How a piston engine became a jet engine

If you put a piston engine and jet engine side-by-side they will look like different designs utilising almost unrelated engineering concepts. Yet, the jet propulsion can be viewed as a development of the piston engine. This post will cover the fascinating story of its evolution. I decided not to follow the exact chronology of the ideas presented but rather track the development of the engineering thought behind them.

Piston engines convert the energy of the hot gasses expanding inside the cylinders into mechanical energy which can be used to, for example, drive aircraft propellers. This diagram below explains the basic principle behind the process.


Jet engines utilise the rearward thrust created by the hot gasses expanding inside the combustion chamber to propel the aircraft forward. Again, a diagram may help explain how it works.


Most early aircraft had propellers powered by piston engines. At some point aviation engineers realised that the exhaust gasses discharged from cylinders carry a lot of energy which could be recovered and put to some use. This has led to the widespread employment of turbo-superchargers in aircraft piston engines. Shown in the sketch below:


a turbo-supercharger consists of a turbine spun by the energy of the exhaust gasses, coupled with a compressor which boosts the pressure of the air entering the cylinders. More air allows to burn more fuel per cycle and produce more power. So, instead of wastefully discharging into the atmosphere, the exhaust gasses feed some of the energy they carry back into the engine. What a great idea!

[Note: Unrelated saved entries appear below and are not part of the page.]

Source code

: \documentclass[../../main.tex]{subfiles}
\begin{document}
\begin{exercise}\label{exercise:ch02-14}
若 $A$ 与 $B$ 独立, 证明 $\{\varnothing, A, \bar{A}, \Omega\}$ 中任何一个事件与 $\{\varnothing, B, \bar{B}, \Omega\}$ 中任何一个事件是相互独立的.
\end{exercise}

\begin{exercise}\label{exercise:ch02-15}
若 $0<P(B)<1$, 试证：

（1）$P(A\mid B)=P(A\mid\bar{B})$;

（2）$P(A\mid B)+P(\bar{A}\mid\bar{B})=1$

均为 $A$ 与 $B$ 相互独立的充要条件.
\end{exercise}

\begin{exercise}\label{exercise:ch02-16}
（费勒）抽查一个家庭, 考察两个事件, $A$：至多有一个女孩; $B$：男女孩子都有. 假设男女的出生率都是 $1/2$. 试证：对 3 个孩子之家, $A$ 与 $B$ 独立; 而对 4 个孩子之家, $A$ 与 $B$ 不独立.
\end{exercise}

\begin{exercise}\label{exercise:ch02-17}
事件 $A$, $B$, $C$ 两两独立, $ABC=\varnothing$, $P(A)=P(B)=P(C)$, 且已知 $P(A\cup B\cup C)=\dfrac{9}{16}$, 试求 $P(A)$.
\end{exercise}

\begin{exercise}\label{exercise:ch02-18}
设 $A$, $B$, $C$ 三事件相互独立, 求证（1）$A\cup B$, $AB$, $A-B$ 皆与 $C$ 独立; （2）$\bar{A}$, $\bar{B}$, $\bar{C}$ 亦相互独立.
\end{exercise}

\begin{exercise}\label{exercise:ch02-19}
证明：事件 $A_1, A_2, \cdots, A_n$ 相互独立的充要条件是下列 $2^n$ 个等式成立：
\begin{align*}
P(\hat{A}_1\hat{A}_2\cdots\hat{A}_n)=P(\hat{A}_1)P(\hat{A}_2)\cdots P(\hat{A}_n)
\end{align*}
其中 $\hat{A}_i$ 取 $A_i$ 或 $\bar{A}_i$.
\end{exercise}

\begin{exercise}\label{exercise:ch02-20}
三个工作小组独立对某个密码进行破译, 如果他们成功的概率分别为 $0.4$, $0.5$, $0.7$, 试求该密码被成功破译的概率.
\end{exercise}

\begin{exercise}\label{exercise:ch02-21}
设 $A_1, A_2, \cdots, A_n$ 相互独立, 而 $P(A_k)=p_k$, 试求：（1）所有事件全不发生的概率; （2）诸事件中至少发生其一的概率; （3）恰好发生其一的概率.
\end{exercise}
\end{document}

But technological progress never stops and someone came up with another clever concept – direct recuperation of the energy in the exhaust gasses. In essence, the turbine mounted on the engine exhaust fed the recovered energy directly into the propeller shaft, through a mechanical gearbox with viscous couplings. One example of direct energy recuperation is the Wright-3350 engine used in B-29 Superfortress strategic bombers.


The crankshaft on the bottom left is powered by Energy Recovery Turbine – of which there were three, each fed by the exhaust gasses ducted from six of the engine’s eighteen cylinders. The system was reputed to boost the total power produced by the engine by 20%.

Then came the P-51 Mustang fighter utilising the Meredith Effect, theorised already in mid 1930s. Piston engines produce a lot of waste heat which must be removed from the engine to prevent overheating. In liquid-cooled engines, like the Rolse-Royce Merlin powering the Mustang, this job is done by the cooling water. Pumped through the ducts formed in the engine block it collects heat and then gives it off in the radiator. The ambient air flowing through the finned coils of the radiator takes that heat away and the cooled water is pumped back into the engine. Frederick Meredith’s idea was to direct the heated, expanding air rearwards, to produce the extra thrust to propel the aircraft.


Have another look at the pictures above. Does the Meredith Effect seem similar to another type of aircraft propulsion, already discussed in this post? What if we did away with the cylinders, pistons, superchargers, cooling systems and simply combusted the fuel inside a chamber and ejected the exhaust gasses to the rear to create thrust? Well – we have just (re)invented the jet engine, which is nothing else but a piston engine stripped of all the ancillaries like pistons etc!

For some reason I am finding the development of human thought – be it in the field of social sciences, religion or engineering – irresistibly fascinating.